Mali : ‘’J’ai dû fuir mon village sans prévenir ma femme et mes enfants’’

WFP West Africa
4 min readFeb 25, 2022

Dans le centre et le nord du pays, le Programme alimentaire mondial (PAM) assiste des milliers de personnes qui ont tout laissé derrière elles pour fuir les violences.

Par Mahamadou ABDHOURAMANE

Ousmane, déplacé interne, chef de ménage, devant son abri. Photos : WFP/Mahamadou Abdourhamane

Encore sous le choc du passé et le joug du quotidien, Ousmane, chef de famille de 32 ans, se souvient encore de sa séparation brusque d’avec son épouse et ses enfants. Craignant pour sa vie, il quitte en catastrophe (un mardi après-midi) son village à la recherche d’un refuge plus sûr.

« Je conduisais mes animaux au pâturage quand j’ai appris que des hommes armés sont arrivés dans notre village et ont enlevé des habitants avec leur bétail. Je n’ai pas eu le temps de retourner en famille, de peur d’être intercepté et tué dans le village » a expliqué Ousmane. « J’ai fui et laissé mes animaux dans la nature. » rajoute-t-il.

Originaire de la région de Tombouctou, Ousmane fait partie de ces personnes déplacées internes dont le village est fréquemment victime de violences, d’enlèvement et de vols de bétails par des individus armés non identifiés.
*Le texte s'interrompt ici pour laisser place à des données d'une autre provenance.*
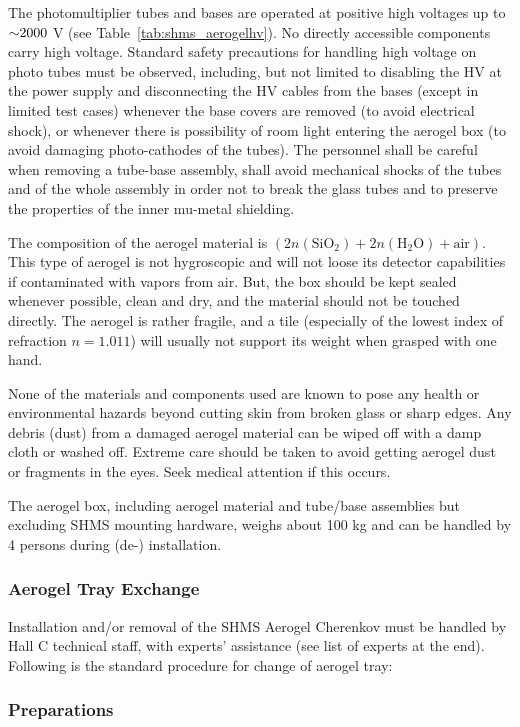 {The photomultiplier tubes and bases are operated at positive high
voltages up to $\mathord{\sim} 2000$ V (see Table~\ref{tab:shms_aerogelhv}). No directly accessible
components carry high voltage. Standard safety precautions for
handling high voltage on photo tubes must be observed, including, but
not limited to disabling the HV at the power supply and disconnecting
the HV cables from the bases (except in limited test cases) whenever
the base covers are removed (to avoid electrical shock), or whenever
there is possibility of room light entering the aerogel box (to avoid
damaging photo-cathodes of the tubes). The personnel shall be careful
when removing a tube-base assembly, shall avoid mechanical shocks of
the tubes and of the whole assembly in order not to break the glass
tubes and to preserve the properties of the inner mu-metal shielding.

The composition of the aerogel material is
$(2n(\textrm{SiO}_2)+2n(\textrm{H}_2 \textrm{O})+\textrm{air})$. This type of aerogel is not hygroscopic and
will not loose its detector capabilities if contaminated with vapors
from air. But, the box should be kept sealed whenever possible, clean
and dry, and the material should not be touched directly. The aerogel
is rather fragile, and a tile (especially of the lowest index of
refraction $n=1.011$) will usually not support its weight when grasped
with one hand.

None of the materials and components used are known to pose any health
or environmental hazards beyond cutting skin from broken glass or
sharp edges. Any debris (dust) from a damaged aerogel material can be
wiped off with a damp cloth or washed off. Extreme care should be
taken to avoid getting aerogel dust or fragments in the eyes. Seek
medical attention if this occurs.

The aerogel box, including aerogel material and tube/base assemblies
but excluding SHMS mounting hardware, weighs about 100 kg and can be
handled by 4 persons during (de-) installation.

\subsubsection{Aerogel Tray Exchange}
Installation and/or removal of the SHMS Aerogel Cherenkov must be
handled by Hall C technical staff, with experts’ assistance (see
list of experts at the end). Following is the standard procedure for
change of aerogel tray:

\subsubsection*{Preparations}

}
Comme la plupart des personnes déplacées internes, Ousmane n’a rien pu sauver de ses biens sauf les vêtements qu’il portait sur lui ce jour-là.
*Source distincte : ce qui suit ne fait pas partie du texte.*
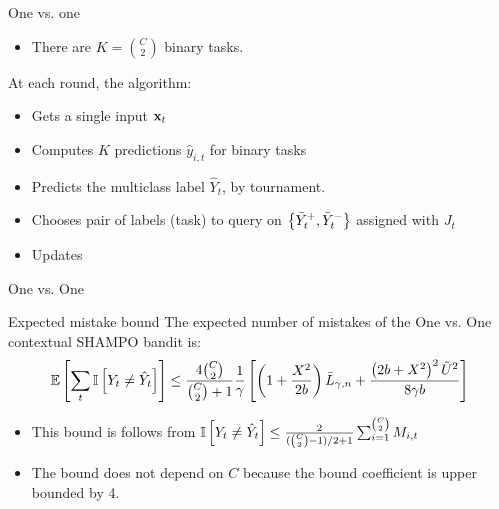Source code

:\documentclass{beamer}
\begin{document}
\begin{frame}{One vs. one}
\begin{itemize}

\item There are $K= {C\choose2}$ binary tasks.\newline

\end{itemize}
At each round, the algorithm:\newline
\begin{itemize}
\item Gets a single input $\mathbf{x}_{t}$\newline
\item Computes $K$ predictions  $\hat{y}_{i,t}$ for binary tasks\newline
\item Predicts the multiclass label $\hat{Y}_t$, by tournament. \newline
\item Chooses pair of labels  (task) to  query on $\left\{{\bar{Y}_t^{+},\bar{Y}_t^{-}}\right\}$ assigned with $J_t$ \newline
\item Updates%
\end{itemize}
\end{frame}

\begin{frame}{One vs. One}
\begin{block}{Expected mistake bound}
The  expected number of mistakes  of the One vs. One contextual SHAMPO bandit  is:
\begin{displaymath}
\begin{split}
\mathbb{E}\left[{\sum_t \mathbb{I}\left[{Y_t \neq \hat{Y}_t}\right]}\right]\le
\frac{4{C \choose 2}}{{C \choose 2}+1} \frac{1}{\gamma}\left[{\left({1+\frac{X^2}{2b} }\right){\bar L}_{\gamma,n}+\frac{\left({{2b+X^2}}\right)^2\tilde{U}^{2}}{8{\gamma}b}}\right]
\end{split}
\end{displaymath}
\end{block}
\begin{itemize}

\item This bound is follows from $\mathbb{I}\left[{Y_t \neq \hat{Y}_t}\right] \leq \frac{2}{({C \choose 2}-1)/2+1}\sum_{i=1}^{ {C \choose 2}} M_{i,t}$\newline [Allwein et al., 2000]\newline
\item The bound does not depend on $C$ because the bound coefficient is upper bounded by 4.
\end{itemize}
\end{frame}
\end{document}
Dans un contexte humanitaire déjà fragilisé par les chocs climatiques et la pandémie de la COVID-19, la nature des déplacements de populations demeure imprévisible au Mali. En septembre 2021, il a été recensé plus de 400.000 personnes déplacées internes, soit six pour cent de plus qu’en juillet de la même année selon les derniers chiffres de l’Organisation internationale pour les migrations (OIM). Tout comme Ousmane, la survie de ce nombre croissant de déplacés internes dépend principalement de l’assistance humanitaire et des mécanismes de solidarité communautaire.

« Ayant constaté mon absence prolongée et inhabituelle, et face à la fuite des habitants du village, ma femme et mes enfants ont, à leur tour, quitté précipitamment le village. Nous nous sommes retrouvés sains et saufs quelques semaines plus tard », se réconforte Ousmane.
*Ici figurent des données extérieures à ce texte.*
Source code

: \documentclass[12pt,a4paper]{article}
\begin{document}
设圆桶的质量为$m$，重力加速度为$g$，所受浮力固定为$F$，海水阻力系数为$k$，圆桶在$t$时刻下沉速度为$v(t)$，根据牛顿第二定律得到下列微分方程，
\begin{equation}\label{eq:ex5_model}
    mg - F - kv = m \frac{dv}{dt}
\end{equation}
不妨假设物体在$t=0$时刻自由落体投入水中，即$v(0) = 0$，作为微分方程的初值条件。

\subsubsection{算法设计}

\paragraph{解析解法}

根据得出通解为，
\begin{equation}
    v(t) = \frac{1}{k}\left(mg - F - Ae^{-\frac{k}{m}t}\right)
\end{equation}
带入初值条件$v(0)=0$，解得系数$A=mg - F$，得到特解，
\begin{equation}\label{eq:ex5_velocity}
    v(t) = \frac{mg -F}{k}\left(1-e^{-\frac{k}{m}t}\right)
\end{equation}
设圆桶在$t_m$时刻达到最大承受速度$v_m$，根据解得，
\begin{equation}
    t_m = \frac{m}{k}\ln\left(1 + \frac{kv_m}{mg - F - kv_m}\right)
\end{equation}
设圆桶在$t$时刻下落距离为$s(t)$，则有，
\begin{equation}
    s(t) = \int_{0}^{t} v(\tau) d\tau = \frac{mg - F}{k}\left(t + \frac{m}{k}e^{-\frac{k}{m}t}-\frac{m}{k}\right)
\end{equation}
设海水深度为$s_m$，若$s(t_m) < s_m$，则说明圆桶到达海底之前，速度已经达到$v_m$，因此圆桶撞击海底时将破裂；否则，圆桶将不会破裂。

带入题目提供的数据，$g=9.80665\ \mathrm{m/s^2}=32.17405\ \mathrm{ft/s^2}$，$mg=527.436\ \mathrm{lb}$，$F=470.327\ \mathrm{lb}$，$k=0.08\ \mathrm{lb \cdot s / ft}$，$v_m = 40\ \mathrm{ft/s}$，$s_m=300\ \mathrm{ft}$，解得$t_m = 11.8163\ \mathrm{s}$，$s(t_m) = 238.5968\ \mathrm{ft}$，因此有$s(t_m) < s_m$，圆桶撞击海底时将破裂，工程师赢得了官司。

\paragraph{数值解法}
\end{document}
Une fois déplacées, les familles ont peu ou pas d’accès aux moyens de subsistance. Assistés et obligés de solliciter la solidarité des populations hôtes, ce nouveau mode de vie est loin de conforter Ousmane et les autres membres de son village dont l’élevage constituait la principale source de subsistance.

Une boutique d’échange de bons d’achat des aliments. Photos : WFP/Mahamadou Abdourhamane

« J’ai été accueilli par des connaissances qui ont vraiment fait preuve de solidarité envers moi » relate Ousmane. « Mais lorsque ma famille m’a rejoint, mes charges ont triplé. Et le peu de ressources que mes connaissances me donnaient ne suffisaient plus à répondre à nos besoins. », poursuit-il.

Ousmane fait partie des 85 500 personnes déplacées — dont une majorité de femmes et enfants — ciblées par l’assistance alimentaire du PAM soutenue par la Direction générale de la protection civile et des opérations d’aide humanitaire européennes (ECHO).

Ousmane debout devant la porte d’entrée d’un magasin d’aliments. Photos : WFP/Mahamadou Abdourhamane

Cette aide sous forme de bons d’achat — échangés contre des aliments auprès de commerçants locaux contractés par l’agence onusienne et ses partenaires — ou en espèces, intervient dans le cadre de la réponse aux besoins alimentaires et nutritionnels des déplacés internes pendant une période comprise entre un et trois mois à la suite de leur déplacement.

« L’assistance alimentaire du PAM est vitale pour ma famille et moi » clame Ousmane. « Mais je souhaite retourner vivre chez moi avec ma famille et continuer mes activités », confie ce père de trois enfants.

En 2021, l’assistance alimentaire et nutritionnelle d’urgence du PAM a été fournie à plus de 104, 000 personnes dans les régions de Bamako, Gao, Kayes, Koulikoro, Ménaka, Mopti, Ségou, Tombouctou et Taoudéni. Parmi ces bénéficiaires, se trouvent 18,625 accompagnants ou parents d’enfants en situation de malnutrition aiguë sévère hospitalisés dans les pédiatries et les Unités de récupération et d’éducation nutritionnelle intensive (URENI), assistés également grâce au soutien financier d’ECHO.